Também o Apóstolo declara ser a Lei Santa, Boa e Justa (Rm 7.12). Jesus mesmo
motiva os fariseus a permanecerem na prática do dízimo e deixar a hipocrisia
(Lc 11.42). Fiz questão de citar em Lucas porque conheço bem o argumento
dispensacionalista, dizendo que Mateus é para judeus e não serve como base para
a Igreja, assim Lucas está se dirigindo não somente a judeus, aquilo que Jesus
fala para judeus nesse caso, serve para todos os que são compromissados com o
Evangelho. Acredito na idéia de Evangelhos sinóticos e que "tudo que foi escrito para nosso bem foi escrito".
Vamos pensar!
No N.T temos várias passagens que
voluntariamente incentivam a generosidade, Jesus disse que “mais feliz é aquele
que dá” (At 20.35), temos que dar com alegria (2Cor 9.7) e a oferta deverá ser “na
medida de suas posses” (2Cor 8.3) – aqui está uma clara declaração de
porcentagem, não temos a décima parte, mas cada pessoa traz de acordo com a
quantidade que ganha (isso é dízimo!!!). Também em muitas ocasiões vemos as afirmações de que “...

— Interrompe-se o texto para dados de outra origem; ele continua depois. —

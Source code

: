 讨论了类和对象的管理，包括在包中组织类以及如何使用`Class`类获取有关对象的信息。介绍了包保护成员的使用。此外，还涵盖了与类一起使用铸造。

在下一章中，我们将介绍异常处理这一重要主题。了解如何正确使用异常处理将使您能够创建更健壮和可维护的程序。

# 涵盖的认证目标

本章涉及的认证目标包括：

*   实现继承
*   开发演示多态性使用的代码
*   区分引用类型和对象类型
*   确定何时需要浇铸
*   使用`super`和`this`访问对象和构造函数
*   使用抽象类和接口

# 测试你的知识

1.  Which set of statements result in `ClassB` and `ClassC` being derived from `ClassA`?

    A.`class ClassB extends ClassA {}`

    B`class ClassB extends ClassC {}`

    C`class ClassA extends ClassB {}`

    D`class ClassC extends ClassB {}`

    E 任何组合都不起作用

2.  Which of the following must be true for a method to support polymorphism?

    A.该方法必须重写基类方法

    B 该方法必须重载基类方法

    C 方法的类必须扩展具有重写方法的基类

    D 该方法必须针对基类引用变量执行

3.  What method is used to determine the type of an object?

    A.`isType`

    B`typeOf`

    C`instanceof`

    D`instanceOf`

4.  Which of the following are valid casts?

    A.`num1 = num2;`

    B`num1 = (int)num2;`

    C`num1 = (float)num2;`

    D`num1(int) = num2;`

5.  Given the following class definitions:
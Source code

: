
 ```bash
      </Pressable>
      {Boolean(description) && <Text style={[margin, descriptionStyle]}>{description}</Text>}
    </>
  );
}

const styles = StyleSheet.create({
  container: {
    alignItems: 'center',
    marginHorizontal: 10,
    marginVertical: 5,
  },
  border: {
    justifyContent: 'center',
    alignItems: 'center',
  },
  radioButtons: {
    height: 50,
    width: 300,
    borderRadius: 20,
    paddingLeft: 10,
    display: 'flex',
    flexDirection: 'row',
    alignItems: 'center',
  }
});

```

o trabalhador é digno de seu salário” (1Tm 5.18) e ainda esse Presbítero é
digno de receber duplos honorários (1Tm 5.17). Isso não lembra o sustento para os Levitas? Claro que não existe mais Levitas, estou pensando apenas no princípio do dízimo.
Os textos no N.T revelam a
necessidade de contribuir, a contribuição tem como propósitos; gratidão,
sustento do Ministério e provar a generosidade dos irmãos. Vê-se que a
regularidade é constante na Igreja Primitiva e essas contribuições mantêm a
Igreja em todas as suas necessidades. Agora pergunto: Por essas evidências é
difícil pensar que a prática do dízimo era comum na Igreja? Acredito que não! A
décima parte é estabelecida na Nova Aliança como um padrão regulador, pois a Igreja era
bem generosa e abundava em seu ato de dar. Não sou contrário aos que com
generosidade desejam dar tudo que tem, mas eles precisam entender que nem todos
chegam a esse padrão de fé, por isso o princípio do dízimo regula bem a
mordomia cristã e a consistência no ato de dar.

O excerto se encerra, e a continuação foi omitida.